- _TASK DESCRIPTION_:
Read each of the lines below and tally those with "provides"; the tally is the whole answer.

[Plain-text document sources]
━━━━━━
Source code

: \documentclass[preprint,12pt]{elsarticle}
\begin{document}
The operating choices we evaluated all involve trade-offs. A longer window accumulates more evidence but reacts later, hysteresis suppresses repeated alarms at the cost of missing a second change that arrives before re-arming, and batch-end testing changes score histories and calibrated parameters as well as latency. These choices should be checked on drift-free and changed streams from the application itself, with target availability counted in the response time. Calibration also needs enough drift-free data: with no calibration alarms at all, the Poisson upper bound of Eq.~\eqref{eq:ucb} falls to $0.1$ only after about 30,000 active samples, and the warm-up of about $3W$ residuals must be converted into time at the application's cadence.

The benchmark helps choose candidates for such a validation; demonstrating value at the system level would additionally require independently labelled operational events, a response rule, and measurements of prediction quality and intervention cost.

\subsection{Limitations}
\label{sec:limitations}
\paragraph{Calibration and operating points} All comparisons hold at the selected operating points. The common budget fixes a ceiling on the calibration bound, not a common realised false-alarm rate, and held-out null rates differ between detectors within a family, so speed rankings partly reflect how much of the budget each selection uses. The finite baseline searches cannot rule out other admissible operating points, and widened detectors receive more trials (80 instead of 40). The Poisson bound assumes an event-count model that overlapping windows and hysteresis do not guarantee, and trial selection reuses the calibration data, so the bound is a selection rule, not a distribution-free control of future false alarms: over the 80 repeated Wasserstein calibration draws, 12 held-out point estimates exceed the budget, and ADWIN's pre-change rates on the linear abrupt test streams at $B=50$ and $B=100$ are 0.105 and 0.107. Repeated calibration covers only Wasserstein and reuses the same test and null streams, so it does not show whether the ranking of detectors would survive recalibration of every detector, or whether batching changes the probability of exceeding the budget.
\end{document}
━━━━━━
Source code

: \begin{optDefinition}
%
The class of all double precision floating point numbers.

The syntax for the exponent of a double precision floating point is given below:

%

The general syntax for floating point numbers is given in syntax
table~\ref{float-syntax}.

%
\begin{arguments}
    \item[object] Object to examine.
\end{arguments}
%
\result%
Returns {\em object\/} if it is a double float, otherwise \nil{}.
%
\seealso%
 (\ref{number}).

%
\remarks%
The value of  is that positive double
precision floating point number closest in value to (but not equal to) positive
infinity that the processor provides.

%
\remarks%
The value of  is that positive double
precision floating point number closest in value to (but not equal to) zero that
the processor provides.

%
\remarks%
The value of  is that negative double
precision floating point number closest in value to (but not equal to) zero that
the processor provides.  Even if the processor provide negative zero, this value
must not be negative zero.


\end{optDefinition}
━━━━━━
- _SOLUTION FOR THIS EXERCISE_:
3